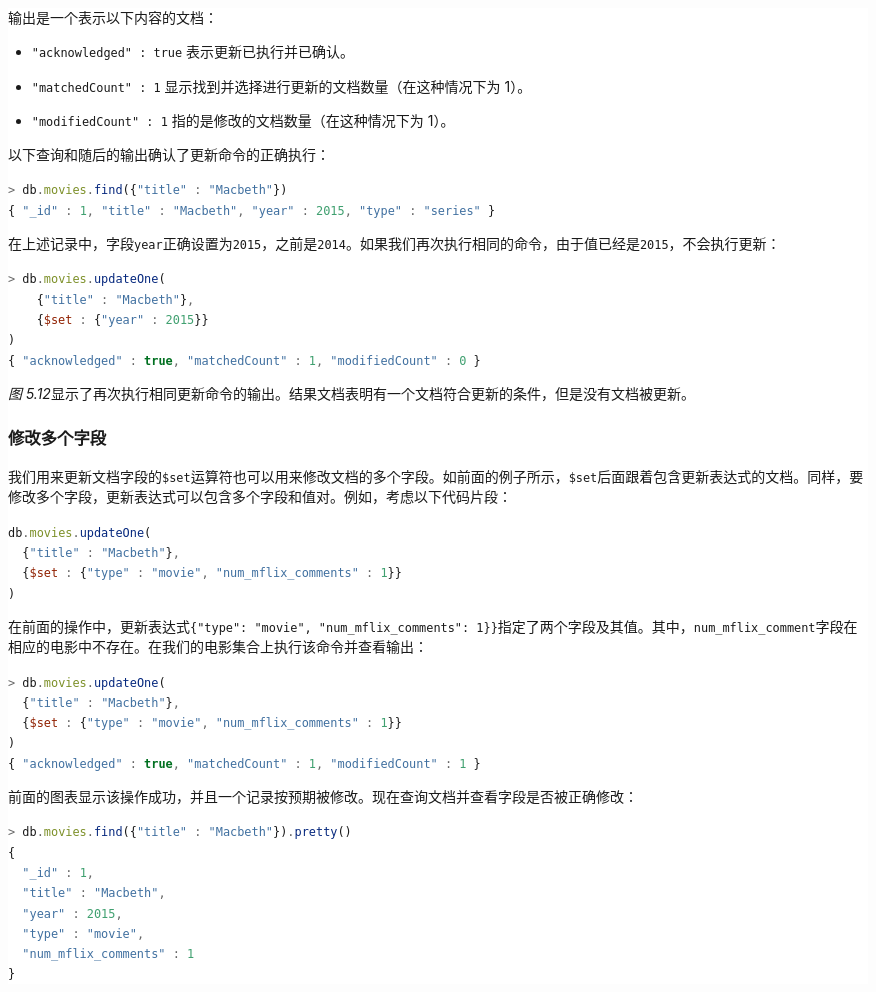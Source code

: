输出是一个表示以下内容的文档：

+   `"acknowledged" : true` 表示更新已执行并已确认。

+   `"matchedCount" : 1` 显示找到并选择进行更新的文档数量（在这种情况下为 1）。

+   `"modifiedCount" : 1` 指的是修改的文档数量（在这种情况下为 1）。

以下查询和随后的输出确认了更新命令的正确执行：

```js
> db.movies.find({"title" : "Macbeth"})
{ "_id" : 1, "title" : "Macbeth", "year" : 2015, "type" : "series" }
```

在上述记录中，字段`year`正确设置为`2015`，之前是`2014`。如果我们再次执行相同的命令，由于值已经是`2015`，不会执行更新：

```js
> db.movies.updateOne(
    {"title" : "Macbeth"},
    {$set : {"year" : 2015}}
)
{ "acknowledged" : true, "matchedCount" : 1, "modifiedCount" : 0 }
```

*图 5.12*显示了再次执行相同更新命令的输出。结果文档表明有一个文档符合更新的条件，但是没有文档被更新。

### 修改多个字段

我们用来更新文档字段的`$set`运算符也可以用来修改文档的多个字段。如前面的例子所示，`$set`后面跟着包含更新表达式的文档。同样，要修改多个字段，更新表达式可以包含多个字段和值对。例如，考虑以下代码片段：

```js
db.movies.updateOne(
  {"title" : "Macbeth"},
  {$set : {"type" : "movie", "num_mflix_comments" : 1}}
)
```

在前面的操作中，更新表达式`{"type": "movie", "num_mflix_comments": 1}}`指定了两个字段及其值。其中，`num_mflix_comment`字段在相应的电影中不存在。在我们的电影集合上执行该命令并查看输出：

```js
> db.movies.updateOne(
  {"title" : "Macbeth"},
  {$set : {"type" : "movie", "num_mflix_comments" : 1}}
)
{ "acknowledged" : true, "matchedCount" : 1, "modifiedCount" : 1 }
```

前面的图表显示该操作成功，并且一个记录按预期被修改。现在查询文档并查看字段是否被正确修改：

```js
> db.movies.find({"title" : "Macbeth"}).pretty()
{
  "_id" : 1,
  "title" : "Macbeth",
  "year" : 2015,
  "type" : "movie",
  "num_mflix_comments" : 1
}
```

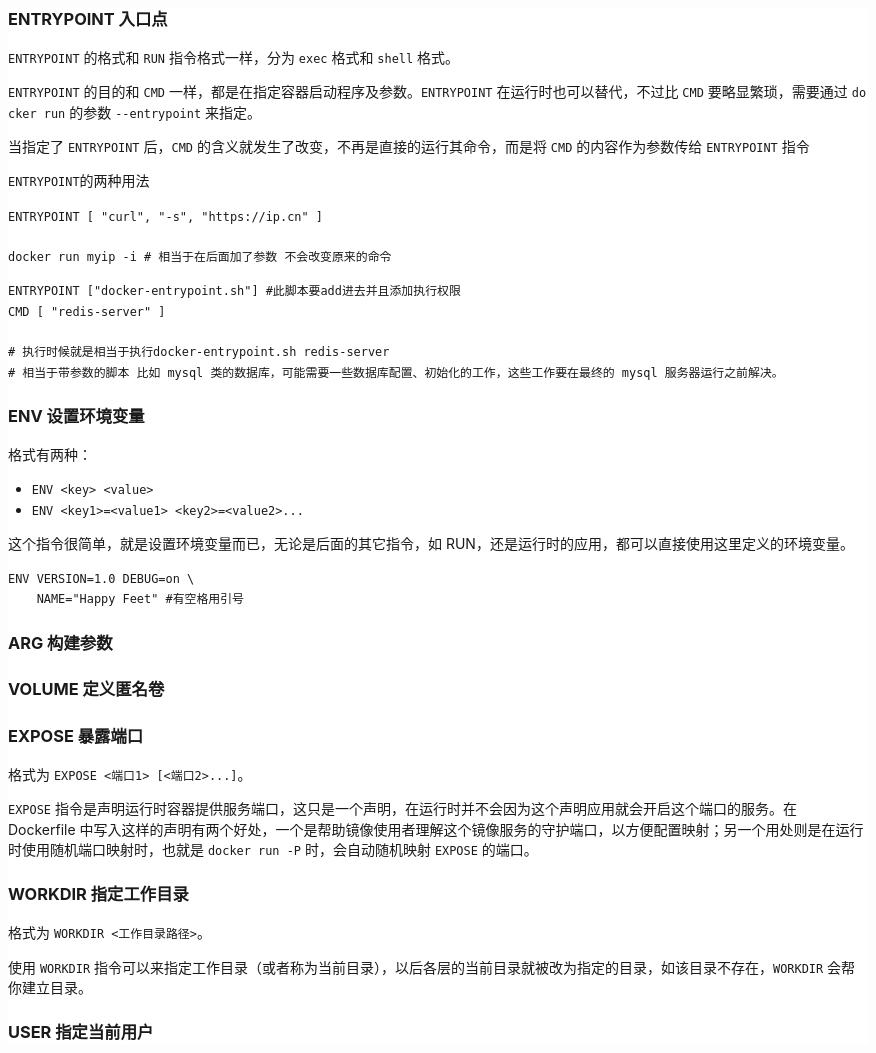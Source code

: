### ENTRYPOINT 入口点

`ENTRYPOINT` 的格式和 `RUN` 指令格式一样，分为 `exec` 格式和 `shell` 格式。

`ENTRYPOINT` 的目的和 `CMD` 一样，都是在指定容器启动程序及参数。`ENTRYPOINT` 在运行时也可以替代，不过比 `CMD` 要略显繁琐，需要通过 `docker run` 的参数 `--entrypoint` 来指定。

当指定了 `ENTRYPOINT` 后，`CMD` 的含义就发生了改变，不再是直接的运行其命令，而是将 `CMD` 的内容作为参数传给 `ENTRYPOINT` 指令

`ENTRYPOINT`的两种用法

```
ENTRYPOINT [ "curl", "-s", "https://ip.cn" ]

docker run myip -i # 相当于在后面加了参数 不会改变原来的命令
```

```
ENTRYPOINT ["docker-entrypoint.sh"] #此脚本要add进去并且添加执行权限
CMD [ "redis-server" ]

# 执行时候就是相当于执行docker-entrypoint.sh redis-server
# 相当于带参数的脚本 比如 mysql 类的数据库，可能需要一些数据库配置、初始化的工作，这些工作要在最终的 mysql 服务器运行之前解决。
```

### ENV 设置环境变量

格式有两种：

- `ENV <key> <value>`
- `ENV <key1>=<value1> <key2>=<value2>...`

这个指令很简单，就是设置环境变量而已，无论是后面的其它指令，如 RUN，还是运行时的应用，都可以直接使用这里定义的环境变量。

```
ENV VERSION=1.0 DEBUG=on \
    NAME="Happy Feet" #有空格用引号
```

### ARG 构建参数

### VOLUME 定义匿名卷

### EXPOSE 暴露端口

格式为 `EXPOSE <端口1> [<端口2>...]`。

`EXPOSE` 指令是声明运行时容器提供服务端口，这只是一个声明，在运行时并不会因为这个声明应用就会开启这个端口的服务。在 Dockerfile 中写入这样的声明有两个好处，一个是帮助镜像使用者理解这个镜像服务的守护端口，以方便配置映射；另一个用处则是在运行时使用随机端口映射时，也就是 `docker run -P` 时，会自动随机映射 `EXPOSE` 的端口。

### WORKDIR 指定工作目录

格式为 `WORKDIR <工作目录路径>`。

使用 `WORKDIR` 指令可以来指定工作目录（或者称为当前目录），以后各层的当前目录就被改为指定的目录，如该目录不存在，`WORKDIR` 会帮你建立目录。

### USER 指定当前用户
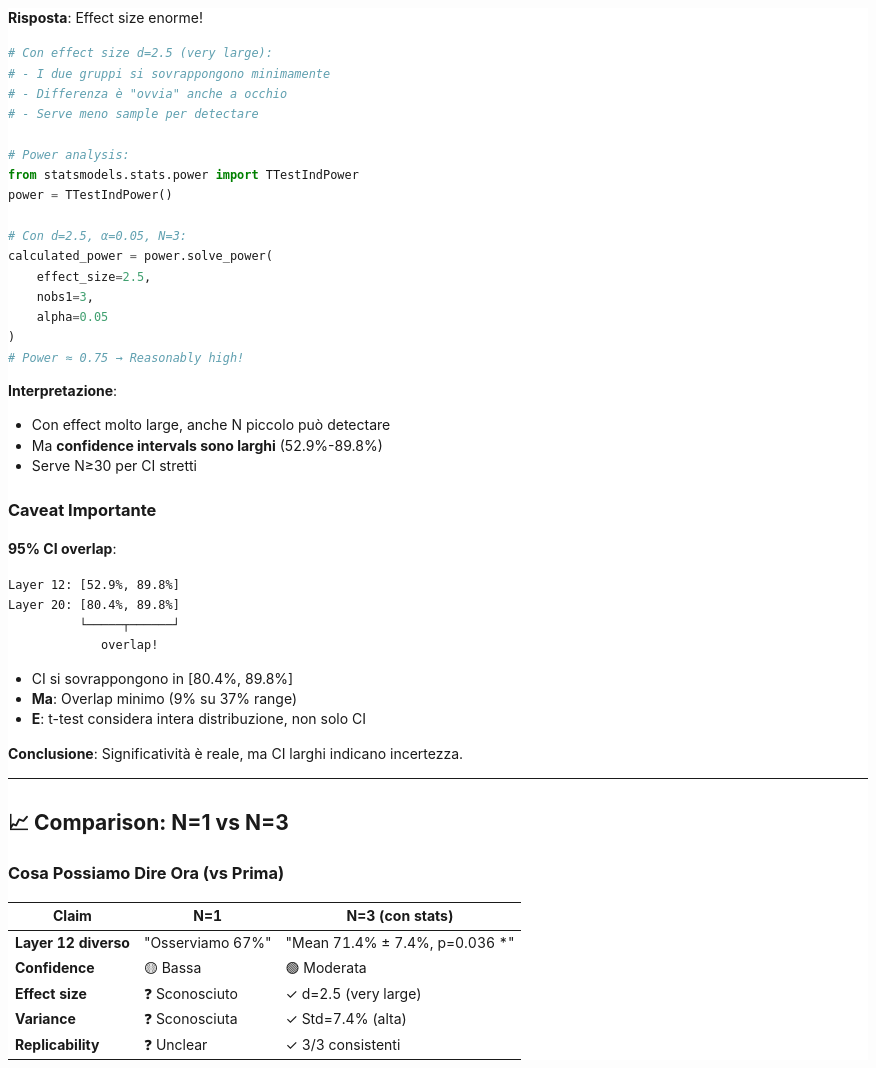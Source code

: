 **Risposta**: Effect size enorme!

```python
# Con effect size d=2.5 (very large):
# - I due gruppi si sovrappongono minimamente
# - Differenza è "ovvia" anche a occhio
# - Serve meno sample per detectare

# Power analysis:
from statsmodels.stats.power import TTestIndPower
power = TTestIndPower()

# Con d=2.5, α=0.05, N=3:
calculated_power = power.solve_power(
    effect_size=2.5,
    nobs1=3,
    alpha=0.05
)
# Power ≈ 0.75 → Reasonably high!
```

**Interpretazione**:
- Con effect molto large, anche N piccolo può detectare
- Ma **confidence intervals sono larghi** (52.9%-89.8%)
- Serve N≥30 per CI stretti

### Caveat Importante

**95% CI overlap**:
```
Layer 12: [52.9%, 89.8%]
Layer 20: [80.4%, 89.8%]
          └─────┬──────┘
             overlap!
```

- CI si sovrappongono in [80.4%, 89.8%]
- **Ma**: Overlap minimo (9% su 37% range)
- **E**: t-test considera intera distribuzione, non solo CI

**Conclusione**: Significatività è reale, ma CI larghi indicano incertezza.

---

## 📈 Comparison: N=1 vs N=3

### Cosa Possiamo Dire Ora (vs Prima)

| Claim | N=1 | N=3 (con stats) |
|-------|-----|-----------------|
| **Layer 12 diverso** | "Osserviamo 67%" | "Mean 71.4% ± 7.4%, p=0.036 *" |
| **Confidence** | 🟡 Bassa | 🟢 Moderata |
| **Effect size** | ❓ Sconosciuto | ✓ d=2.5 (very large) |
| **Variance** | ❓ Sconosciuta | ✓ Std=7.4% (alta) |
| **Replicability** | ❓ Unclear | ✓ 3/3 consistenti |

WHAT IS REQUIRED ▸
No pictures belong in the copy; output every record exactly.

TASK OUTPUT ▸
Source code

:输出是一个表示以下内容的文档：

+   `"acknowledged" : true` 表示更新已执行并已确认。

+   `"matchedCount" : 1` 显示找到并选择进行更新的文档数量（在这种情况下为 1）。

+   `"modifiedCount" : 1` 指的是修改的文档数量（在这种情况下为 1）。

以下查询和随后的输出确认了更新命令的正确执行：

```js
> db.movies.find({"title" : "Macbeth"})
{ "_id" : 1, "title" : "Macbeth", "year" : 2015, "type" : "series" }
```

在上述记录中，字段`year`正确设置为`2015`，之前是`2014`。如果我们再次执行相同的命令，由于值已经是`2015`，不会执行更新：

```js
> db.movies.updateOne(
    {"title" : "Macbeth"},
    {$set : {"year" : 2015}}
)
{ "acknowledged" : true, "matchedCount" : 1, "modifiedCount" : 0 }
```

*图 5.12*显示了再次执行相同更新命令的输出。结果文档表明有一个文档符合更新的条件，但是没有文档被更新。

### 修改多个字段

我们用来更新文档字段的`$set`运算符也可以用来修改文档的多个字段。如前面的例子所示，`$set`后面跟着包含更新表达式的文档。同样，要修改多个字段，更新表达式可以包含多个字段和值对。例如，考虑以下代码片段：

```js
db.movies.updateOne(
  {"title" : "Macbeth"},
  {$set : {"type" : "movie", "num_mflix_comments" : 1}}
)
```

在前面的操作中，更新表达式`{"type": "movie", "num_mflix_comments": 1}}`指定了两个字段及其值。其中，`num_mflix_comment`字段在相应的电影中不存在。在我们的电影集合上执行该命令并查看输出：

```js
> db.movies.updateOne(
  {"title" : "Macbeth"},
  {$set : {"type" : "movie", "num_mflix_comments" : 1}}
)
{ "acknowledged" : true, "matchedCount" : 1, "modifiedCount" : 1 }
```

前面的图表显示该操作成功，并且一个记录按预期被修改。现在查询文档并查看字段是否被正确修改：

```js
> db.movies.find({"title" : "Macbeth"}).pretty()
{
  "_id" : 1,
  "title" : "Macbeth",
  "year" : 2015,
  "type" : "movie",
  "num_mflix_comments" : 1
}
```

Source code

:### ENTRYPOINT 入口点

`ENTRYPOINT` 的格式和 `RUN` 指令格式一样，分为 `exec` 格式和 `shell` 格式。

`ENTRYPOINT` 的目的和 `CMD` 一样，都是在指定容器启动程序及参数。`ENTRYPOINT` 在运行时也可以替代，不过比 `CMD` 要略显繁琐，需要通过 `docker run` 的参数 `--entrypoint` 来指定。

当指定了 `ENTRYPOINT` 后，`CMD` 的含义就发生了改变，不再是直接的运行其命令，而是将 `CMD` 的内容作为参数传给 `ENTRYPOINT` 指令

`ENTRYPOINT`的两种用法

```
ENTRYPOINT [ "curl", "-s", "https://ip.cn" ]

docker run myip -i # 相当于在后面加了参数 不会改变原来的命令
```

```
ENTRYPOINT ["docker-entrypoint.sh"] #此脚本要add进去并且添加执行权限
CMD [ "redis-server" ]

# 执行时候就是相当于执行docker-entrypoint.sh redis-server
# 相当于带参数的脚本 比如 mysql 类的数据库，可能需要一些数据库配置、初始化的工作，这些工作要在最终的 mysql 服务器运行之前解决。
```

### ENV 设置环境变量

格式有两种：

- `ENV <key> <value>`
- `ENV <key1>=<value1> <key2>=<value2>...`

这个指令很简单，就是设置环境变量而已，无论是后面的其它指令，如 RUN，还是运行时的应用，都可以直接使用这里定义的环境变量。

```
ENV VERSION=1.0 DEBUG=on \
    NAME="Happy Feet" #有空格用引号
```

### ARG 构建参数

### VOLUME 定义匿名卷

### EXPOSE 暴露端口

格式为 `EXPOSE <端口1> [<端口2>...]`。

`EXPOSE` 指令是声明运行时容器提供服务端口，这只是一个声明，在运行时并不会因为这个声明应用就会开启这个端口的服务。在 Dockerfile 中写入这样的声明有两个好处，一个是帮助镜像使用者理解这个镜像服务的守护端口，以方便配置映射；另一个用处则是在运行时使用随机端口映射时，也就是 `docker run -P` 时，会自动随机映射 `EXPOSE` 的端口。

### WORKDIR 指定工作目录

格式为 `WORKDIR <工作目录路径>`。

使用 `WORKDIR` 指令可以来指定工作目录（或者称为当前目录），以后各层的当前目录就被改为指定的目录，如该目录不存在，`WORKDIR` 会帮你建立目录。

### USER 指定当前用户
Source code

: **Risposta**: Effect size enorme!

```python
# Con effect size d=2.5 (very large):
# - I due gruppi si sovrappongono minimamente
# - Differenza è "ovvia" anche a occhio
# - Serve meno sample per detectare

# Power analysis:
from statsmodels.stats.power import TTestIndPower
power = TTestIndPower()

# Con d=2.5, α=0.05, N=3:
calculated_power = power.solve_power(
    effect_size=2.5,
    nobs1=3,
    alpha=0.05
)
# Power ≈ 0.75 → Reasonably high!
```

**Interpretazione**:
- Con effect molto large, anche N piccolo può detectare
- Ma **confidence intervals sono larghi** (52.9%-89.8%)
- Serve N≥30 per CI stretti

### Caveat Importante

**95% CI overlap**:
```
Layer 12: [52.9%, 89.8%]
Layer 20: [80.4%, 89.8%]
          └─────┬──────┘
             overlap!
```

- CI si sovrappongono in [80.4%, 89.8%]
- **Ma**: Overlap minimo (9% su 37% range)
- **E**: t-test considera intera distribuzione, non solo CI

**Conclusione**: Significatività è reale, ma CI larghi indicano incertezza.

---

## 📈 Comparison: N=1 vs N=3

### Cosa Possiamo Dire Ora (vs Prima)

| Claim | N=1 | N=3 (con stats) |
|-------|-----|-----------------|
| **Layer 12 diverso** | "Osserviamo 67%" | "Mean 71.4% ± 7.4%, p=0.036 *" |
| **Confidence** | 🟡 Bassa | 🟢 Moderata |
| **Effect size** | ❓ Sconosciuto | ✓ d=2.5 (very large) |
| **Variance** | ❓ Sconosciuta | ✓ Std=7.4% (alta) |
| **Replicability** | ❓ Unclear | ✓ 3/3 consistenti |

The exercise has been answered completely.